Dataset entries
▬▬▬

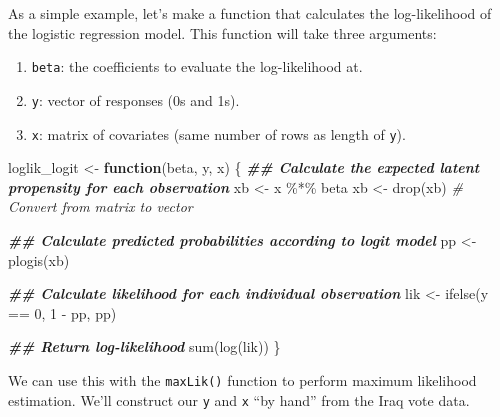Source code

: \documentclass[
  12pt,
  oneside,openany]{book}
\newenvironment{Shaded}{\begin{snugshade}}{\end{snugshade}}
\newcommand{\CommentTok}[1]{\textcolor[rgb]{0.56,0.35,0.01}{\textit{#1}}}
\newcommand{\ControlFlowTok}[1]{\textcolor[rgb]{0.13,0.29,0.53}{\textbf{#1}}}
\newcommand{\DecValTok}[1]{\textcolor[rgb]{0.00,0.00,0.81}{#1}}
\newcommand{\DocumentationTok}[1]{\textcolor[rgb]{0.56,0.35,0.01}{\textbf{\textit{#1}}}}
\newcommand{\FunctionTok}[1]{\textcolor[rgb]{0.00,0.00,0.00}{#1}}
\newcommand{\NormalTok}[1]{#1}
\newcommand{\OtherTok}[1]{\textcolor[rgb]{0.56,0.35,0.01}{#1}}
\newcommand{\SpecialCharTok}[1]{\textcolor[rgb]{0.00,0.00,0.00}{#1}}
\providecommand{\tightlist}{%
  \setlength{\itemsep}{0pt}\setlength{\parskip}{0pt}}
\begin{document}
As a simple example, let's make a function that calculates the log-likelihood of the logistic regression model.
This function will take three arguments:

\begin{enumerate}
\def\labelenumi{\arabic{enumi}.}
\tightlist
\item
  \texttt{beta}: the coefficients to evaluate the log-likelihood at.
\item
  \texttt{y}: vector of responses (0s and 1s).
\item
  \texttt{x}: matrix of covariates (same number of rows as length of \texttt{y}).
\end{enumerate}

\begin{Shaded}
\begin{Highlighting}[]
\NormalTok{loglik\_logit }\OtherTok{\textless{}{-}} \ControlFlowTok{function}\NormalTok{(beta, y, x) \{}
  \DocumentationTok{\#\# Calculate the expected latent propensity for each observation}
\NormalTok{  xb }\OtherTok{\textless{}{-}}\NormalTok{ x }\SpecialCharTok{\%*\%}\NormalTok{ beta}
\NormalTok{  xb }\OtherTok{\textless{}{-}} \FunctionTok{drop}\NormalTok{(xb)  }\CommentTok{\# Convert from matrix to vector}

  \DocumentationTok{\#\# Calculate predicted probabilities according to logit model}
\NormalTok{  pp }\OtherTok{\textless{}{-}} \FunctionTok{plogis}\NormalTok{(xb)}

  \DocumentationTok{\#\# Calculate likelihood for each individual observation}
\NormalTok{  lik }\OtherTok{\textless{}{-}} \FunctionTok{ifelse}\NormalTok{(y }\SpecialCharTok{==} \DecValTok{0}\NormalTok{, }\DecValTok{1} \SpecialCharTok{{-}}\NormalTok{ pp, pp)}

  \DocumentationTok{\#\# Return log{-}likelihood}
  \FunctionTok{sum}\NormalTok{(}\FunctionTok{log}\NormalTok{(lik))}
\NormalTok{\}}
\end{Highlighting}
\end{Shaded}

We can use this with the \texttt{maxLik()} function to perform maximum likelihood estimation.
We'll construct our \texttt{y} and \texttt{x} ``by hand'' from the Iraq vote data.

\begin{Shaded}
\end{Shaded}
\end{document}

▬▬▬

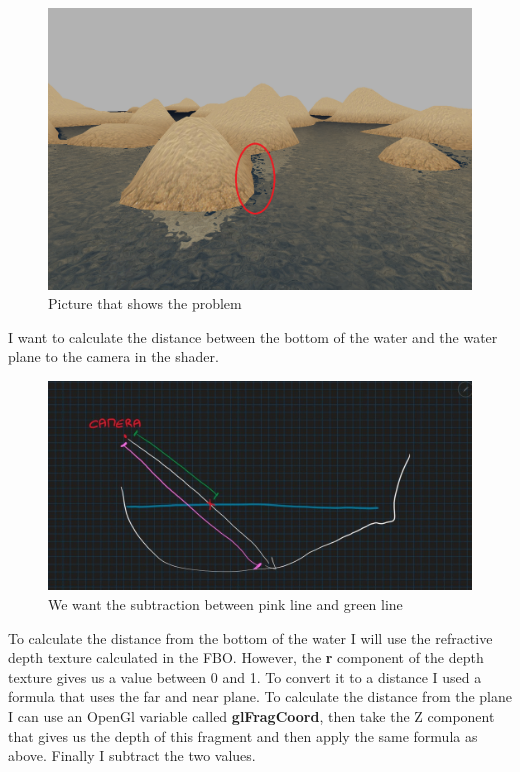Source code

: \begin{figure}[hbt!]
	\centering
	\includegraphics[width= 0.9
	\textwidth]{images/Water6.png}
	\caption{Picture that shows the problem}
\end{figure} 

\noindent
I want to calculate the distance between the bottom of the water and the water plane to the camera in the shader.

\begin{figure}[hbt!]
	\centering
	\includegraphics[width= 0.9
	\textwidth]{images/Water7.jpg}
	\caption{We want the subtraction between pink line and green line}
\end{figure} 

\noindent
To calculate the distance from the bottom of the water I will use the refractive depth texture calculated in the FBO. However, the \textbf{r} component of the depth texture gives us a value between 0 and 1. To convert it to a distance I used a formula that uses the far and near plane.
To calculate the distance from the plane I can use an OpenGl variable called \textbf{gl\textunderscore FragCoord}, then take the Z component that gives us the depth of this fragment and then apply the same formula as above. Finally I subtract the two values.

▬▬▬

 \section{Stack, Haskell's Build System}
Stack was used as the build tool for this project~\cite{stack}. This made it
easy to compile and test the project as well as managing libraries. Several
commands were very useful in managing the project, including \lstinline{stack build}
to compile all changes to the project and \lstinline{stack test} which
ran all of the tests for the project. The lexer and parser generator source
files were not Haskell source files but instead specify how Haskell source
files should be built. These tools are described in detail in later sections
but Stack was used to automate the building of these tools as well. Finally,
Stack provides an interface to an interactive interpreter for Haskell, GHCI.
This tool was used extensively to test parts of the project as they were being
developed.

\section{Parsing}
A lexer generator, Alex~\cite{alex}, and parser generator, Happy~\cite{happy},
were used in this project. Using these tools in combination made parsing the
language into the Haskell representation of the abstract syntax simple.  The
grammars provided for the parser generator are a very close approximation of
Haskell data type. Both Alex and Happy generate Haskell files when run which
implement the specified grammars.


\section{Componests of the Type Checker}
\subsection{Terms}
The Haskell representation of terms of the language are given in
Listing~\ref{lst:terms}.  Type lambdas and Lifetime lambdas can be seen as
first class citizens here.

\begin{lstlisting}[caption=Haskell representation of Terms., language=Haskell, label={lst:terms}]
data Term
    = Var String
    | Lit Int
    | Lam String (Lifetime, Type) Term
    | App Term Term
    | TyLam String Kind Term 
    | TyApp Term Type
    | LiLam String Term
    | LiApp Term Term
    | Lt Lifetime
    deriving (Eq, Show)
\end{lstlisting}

▬▬▬

How to complete this task - The entries above hold a line with "Stack provides an" and a later line with "were used in". Write out exactly those lines and all lines between, nothing more.

Solution to the exercise -
Stack provides an interface to an interactive interpreter for Haskell, GHCI.
This tool was used extensively to test parts of the project as they were being
developed.

\section{Parsing}
A lexer generator, Alex~\cite{alex}, and parser generator, Happy~\cite{happy},
were used in this project. Using these tools in combination made parsing the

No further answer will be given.